WHAT TO DO
Your response should contain every line from the data below that holds the string "Question".

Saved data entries
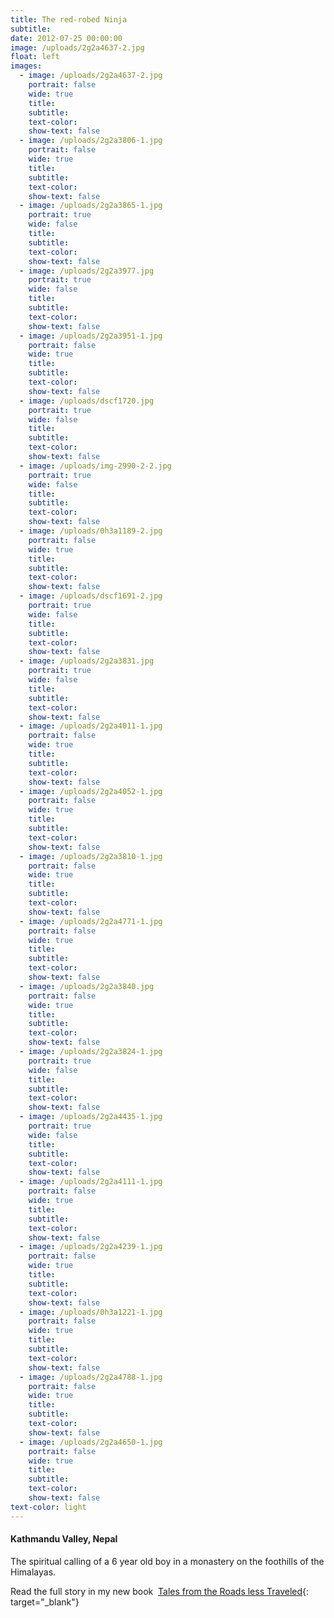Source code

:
 ```yaml
---
title: The red-robed Ninja
subtitle:
date: 2012-07-25 00:00:00
image: /uploads/2g2a4637-2.jpg
float: left
images:
  - image: /uploads/2g2a4637-2.jpg
    portrait: false
    wide: true
    title:
    subtitle:
    text-color:
    show-text: false
  - image: /uploads/2g2a3806-1.jpg
    portrait: false
    wide: true
    title:
    subtitle:
    text-color:
    show-text: false
  - image: /uploads/2g2a3865-1.jpg
    portrait: true
    wide: false
    title:
    subtitle:
    text-color:
    show-text: false
  - image: /uploads/2g2a3977.jpg
    portrait: true
    wide: false
    title:
    subtitle:
    text-color:
    show-text: false
  - image: /uploads/2g2a3951-1.jpg
    portrait: false
    wide: true
    title:
    subtitle:
    text-color:
    show-text: false
  - image: /uploads/dscf1720.jpg
    portrait: true
    wide: false
    title:
    subtitle:
    text-color:
    show-text: false
  - image: /uploads/img-2990-2-2.jpg
    portrait: true
    wide: false
    title:
    subtitle:
    text-color:
    show-text: false
  - image: /uploads/0h3a1189-2.jpg
    portrait: false
    wide: true
    title:
    subtitle:
    text-color:
    show-text: false
  - image: /uploads/dscf1691-2.jpg
    portrait: true
    wide: false
    title:
    subtitle:
    text-color:
    show-text: false
  - image: /uploads/2g2a3831.jpg
    portrait: true
    wide: false
    title:
    subtitle:
    text-color:
    show-text: false
  - image: /uploads/2g2a4011-1.jpg
    portrait: false
    wide: true
    title:
    subtitle:
    text-color:
    show-text: false
  - image: /uploads/2g2a4052-1.jpg
    portrait: false
    wide: true
    title:
    subtitle:
    text-color:
    show-text: false
  - image: /uploads/2g2a3810-1.jpg
    portrait: false
    wide: true
    title:
    subtitle:
    text-color:
    show-text: false
  - image: /uploads/2g2a4771-1.jpg
    portrait: false
    wide: true
    title:
    subtitle:
    text-color:
    show-text: false
  - image: /uploads/2g2a3840.jpg
    portrait: false
    wide: true
    title:
    subtitle:
    text-color:
    show-text: false
  - image: /uploads/2g2a3824-1.jpg
    portrait: true
    wide: false
    title:
    subtitle:
    text-color:
    show-text: false
  - image: /uploads/2g2a4435-1.jpg
    portrait: true
    wide: false
    title:
    subtitle:
    text-color:
    show-text: false
  - image: /uploads/2g2a4111-1.jpg
    portrait: false
    wide: true
    title:
    subtitle:
    text-color:
    show-text: false
  - image: /uploads/2g2a4239-1.jpg
    portrait: false
    wide: true
    title:
    subtitle:
    text-color:
    show-text: false
  - image: /uploads/0h3a1221-1.jpg
    portrait: false
    wide: true
    title:
    subtitle:
    text-color:
    show-text: false
  - image: /uploads/2g2a4788-1.jpg
    portrait: false
    wide: true
    title:
    subtitle:
    text-color:
    show-text: false
  - image: /uploads/2g2a4650-1.jpg
    portrait: false
    wide: true
    title:
    subtitle:
    text-color:
    show-text: false
text-color: light
---
```


#### Kathmandu Valley, Nepal

The spiritual calling of a 6 year old boy in a monastery on the foothills of the Himalayas.&nbsp;

Read the full story in my new book &nbsp;[Tales from the Roads less Traveled](https://shop.pieaerts.com/collections/book){: target="_blank"}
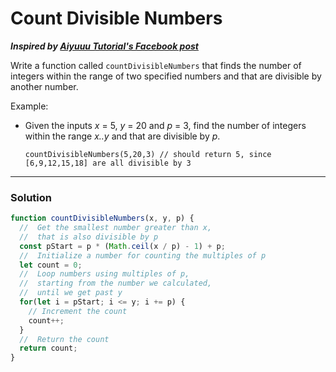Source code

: # Count Divisible Numbers

***Inspired by [Aiyuuu Tutorial's Facebook post](https://www.facebook.com/aiyuuututorial310/posts/130908332287763)***

Write a function called `countDivisibleNumbers` that finds the number of integers within the range of two specified numbers and that are divisible by another number.

Example:
* Given the inputs *x* = 5, *y* = 20 and *p* = 3, find the number of integers within the range *x..y* and that are divisible by *p*.

  `countDivisibleNumbers(5,20,3) // should return 5, since [6,9,12,15,18] are all divisible by 3`

---

### Solution
```js
function countDivisibleNumbers(x, y, p) {
  //  Get the smallest number greater than x,
  //  that is also divisible by p
  const pStart = p * (Math.ceil(x / p) - 1) + p;
  //  Initialize a number for counting the multiples of p
  let count = 0;
  //  Loop numbers using multiples of p,
  //  starting from the number we calculated,
  //  until we get past y
  for(let i = pStart; i <= y; i += p) {
    // Increment the count
    count++;
  }
  //  Return the count
  return count;
}
```
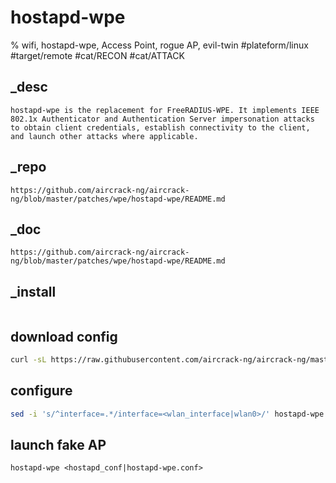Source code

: # hostapd-wpe
% wifi, hostapd-wpe, Access Point, rogue AP, evil-twin
#plateform/linux #target/remote #cat/RECON #cat/ATTACK

## _desc
```
hostapd-wpe is the replacement for FreeRADIUS-WPE. It implements IEEE 802.1x Authenticator and Authentication Server impersonation attacks to obtain client credentials, establish connectivity to the client, and launch other attacks where applicable.
```

## _repo
```
https://github.com/aircrack-ng/aircrack-ng/blob/master/patches/wpe/hostapd-wpe/README.md
```

## _doc
```
https://github.com/aircrack-ng/aircrack-ng/blob/master/patches/wpe/hostapd-wpe/README.md
```

## _install
```
```

## download config
```bash
curl -sL https://raw.githubusercontent.com/aircrack-ng/aircrack-ng/master/patches/wpe/hostapd-wpe/hostapd-2.11-wpe.patch | patch -p1 -f -d /tmp  ; cp /tmp/hostapd/hostapd-wpe.conf . ; cp /tmp/hostapd/hostapd-wpe.eap_user .
```

## configure
```bash
sed -i 's/^interface=.*/interface=<wlan_interface|wlan0>/' hostapd-wpe.conf && sed -i 's/^ssid=.*/ssid=<ssid>/' hostapd-wpe.conf && sed -i 's/^channel=.*/channel=<wlan_channel>/' hostapd-wpe.conf 
```

## launch fake AP
```
hostapd-wpe <hostapd_conf|hostapd-wpe.conf>
```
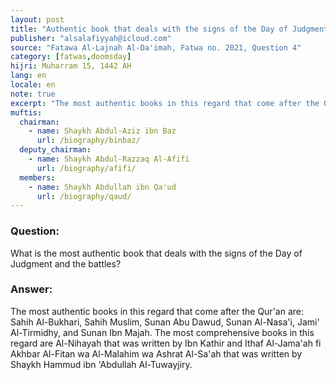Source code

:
 ```yaml
---
layout: post
title: "Authentic book that deals with the signs of the Day of Judgment and the battles"
publisher: "alsalafiyyah@icloud.com"
source: "Fatawa Al-Lajnah Al-Da'imah, Fatwa no. 2021, Question 4"
category: [fatwas,doomsday]
hijri: Muharram 15, 1442 AH
lang: en
locale: en
note: true
excerpt: "The most authentic books in this regard that come after the Qur'an are Sahih Al-Bukhari, Sahih Muslim, Sunan Abu Dawud, Sunan Al-Nasa'i, Jami' Al-Tirmidhy, and Sunan Ibn Majah. The most comprehensive books in this regard are Al-Nihayah that was written by Ibn Kathir and Ithaf Al-Jama'ah fi Akhbar Al-Fitan wa Al-Malahim wa Ashrat Al-Sa'ah that was written by Shaykh Hammud ibn 'Abdullah Al-Tuwayjiry."
muftis:
  chairman: 
    - name: Shaykh Abdul-Aziz ibn Baz
      url: /biography/binbaz/
  deputy_chairman:
    - name: Shaykh Abdul-Razzaq Al-Afifi
      url: /biography/afifi/
  members: 
    - name: Shaykh Abdullah ibn Qa'ud
      url: /biography/qaud/
---
```


### Question: 

What is the most authentic book that deals with the signs of the Day of Judgment and the battles?  

### Answer:

The most authentic books in this regard that come after the Qur'an are: Sahih Al-Bukhari, Sahih Muslim, Sunan Abu Dawud, Sunan Al-Nasa'i, Jami' Al-Tirmidhy, and Sunan Ibn Majah. The most comprehensive books in this regard are Al-Nihayah that was written by Ibn Kathir and Ithaf Al-Jama'ah fi Akhbar Al-Fitan wa Al-Malahim wa Ashrat Al-Sa'ah that was written by Shaykh Hammud ibn 'Abdullah Al-Tuwayjiry.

ANSWER SECTION
source: "Fatawa Al-Lajnah Al-Da'imah, Fatwa no. 2021, Question 4"
### Question: 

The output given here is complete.